La primera oleada ya nos sorprendió, destruyo muchas vidas, paralizó la sociedad y la economía, cambiando de repente el mundo y nuestras vidas. La crisis va ha continuar, a pesar de los nuevos medicamentos y las futuras vacunas, sabemos que después de todo lo que estamos viviendo, la vida no va a ser igual que antes. La crisis vírica, económica, de sentido, nos está haciendo ver y palpar nuestra condición finita y vulnerable, una señal de alarma que nos está llamando a cambiar de mentalidad, a la conversión y a la renovación.

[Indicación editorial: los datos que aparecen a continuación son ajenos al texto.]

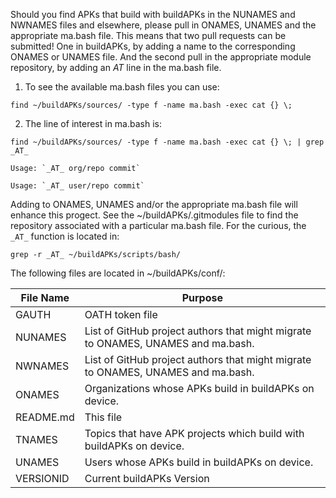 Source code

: Should you find APKs that build with buildAPKs in the NUNAMES and NWNAMES files and elsewhere, please pull in ONAMES, UNAMES and the appropriate ma.bash file.  This means that two pull requests can be submitted!  One in buildAPKs, by adding a name to the corresponding ONAMES or UNAMES file.  And the second pull in the appropriate module repository, by adding an _AT_ line in the ma.bash file. 

1) To see the available ma.bash files you can use: 
```
find ~/buildAPKs/sources/ -type f -name ma.bash -exec cat {} \;
```

2) The line of interest in ma.bash is: 
```
find ~/buildAPKs/sources/ -type f -name ma.bash -exec cat {} \; | grep _AT_
```

	Usage: `_AT_ org/repo commit`

	Usage: `_AT_ user/repo commit`


Adding to ONAMES, UNAMES and/or the appropriate ma.bash file will enhance this progect.  See the ~/buildAPKs/.gitmodules file to find the repository associated with a particular ma.bash file.  For the curious, the `_AT_` function is located in: 
```
grep -r _AT_ ~/buildAPKs/scripts/bash/
```


The following files are located in ~/buildAPKs/conf/:

| File Name | Purpose   |
| --------- | --------- |
| GAUTH     | OATH token file |
| NUNAMES   | List of GitHub project authors that might migrate to ONAMES, UNAMES and ma.bash. |
| NWNAMES   | List of GitHub project authors that might migrate to ONAMES, UNAMES and ma.bash. |
| ONAMES    | Organizations whose APKs build in buildAPKs on device. |
| README.md | This file |
| TNAMES    | Topics that have APK projects which build with buildAPKs on device. |
| UNAMES    | Users whose APKs build in buildAPKs on device. |
| VERSIONID | Current buildAPKs Version |
<!-- README.md EOF -->
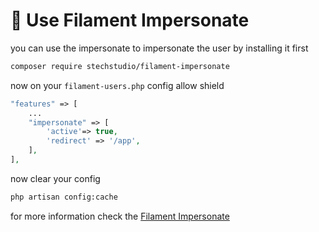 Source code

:# 🔏 Use Filament Impersonate

you can use the impersonate to impersonate the user by installing it first

```bash
composer require stechstudio/filament-impersonate
```

now on your `filament-users.php` config allow shield

```php
"features" => [
    ...
    "impersonate" => [
        'active'=> true,
        'redirect' => '/app',
    ],
],
```

now clear your config

```bash
php artisan config:cache
```

for more information check the [Filament Impersonate](https://github.com/stechstudio/filament-impersonate)
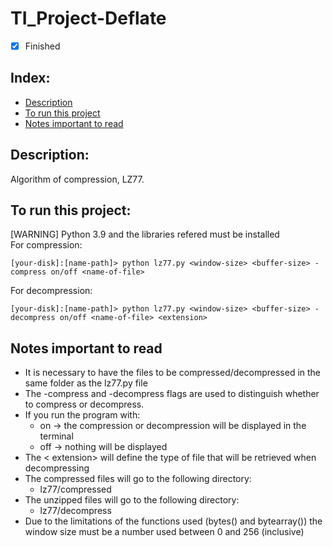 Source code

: # TI_Project-Deflate

- [x] Finished

## Index:
- [Description](#description)
- [To run this project](#to-run-this-project)
- [Notes important to read](#notes-important-to-read)

## Description:
Algorithm of compression, LZ77.

## To run this project:
[WARNING] Python 3.9 and the libraries refered must be installed <br>
For compression:<br>
```shellscript
[your-disk]:[name-path]> python lz77.py <window-size> <buffer-size> -compress on/off <name-of-file>
```

For decompression:<br>
```shellscript
[your-disk]:[name-path]> python lz77.py <window-size> <buffer-size> -decompress on/off <name-of-file> <extension>
```

## Notes important to read
- It is necessary to have the files to be compressed/decompressed in the same folder as the lz77.py file 
- The -compress and -decompress flags are used to distinguish whether to compress or decompress.
- If you run the program with:<br>
     + on -> the compression or decompression will be displayed in the terminal<br>
     + off -> nothing will be displayed
- The < extension> will define the type of file that will be retrieved when decompressing
- The compressed files will go to the following directory:<br>
     + lz77/compressed
- The unzipped files will go to the following directory:<br>
     + lz77/decompress 
- Due to the limitations of the functions used (bytes() and bytearray()) the window size must be a number used between 0 and 256 (inclusive)
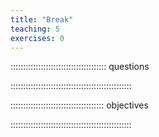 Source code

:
 ```yaml
---
title: "Break"
teaching: 5
exercises: 0
---
```


:::::::::::::::::::::::::::::::::::::: questions 

::::::::::::::::::::::::::::::::::::::::::::::::

::::::::::::::::::::::::::::::::::::: objectives

::::::::::::::::::::::::::::::::::::::::::::::::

Una renovación que no se debe quedar en el ámbito más local y nacional, el fenómeno de la pandemia está profundamente unido al fenómeno de la globalización. Este fenómeno ha provocado grandes beneficios a los grandes organismos económicos y políticos, generando un sistema de explotación de numerosos pueblos y áreas del mundo, generando un sistema de dependencia de los países mas desprotegidos, globalizando también la indiferencia. Acompañado de un consumismo cada vez mas desbocado y sonrojante, sobre todo en las sociedades más avanzadas.

La globalización ha creado muchas conexiones entre todas las partes del mundo, la integración económica, la comunicación mundial, pero no ha logrado crear “una casa común”. Por otro lado, la globalización ha sido incapaz de legislar los fundamentos de su poder, ni crear autoridades globales, la primera respuesta al virus ha venido de los estados nacionales, que se presentan como salvadores de la sociedad. Este sistema bipolar, continuará para hacer frente a la pandemia, ya que una actuación global sobre la misma, sería imposible sin la intervención de los Estados-nación, que son los únicos que tienen mecanismos coercitivos efectivos.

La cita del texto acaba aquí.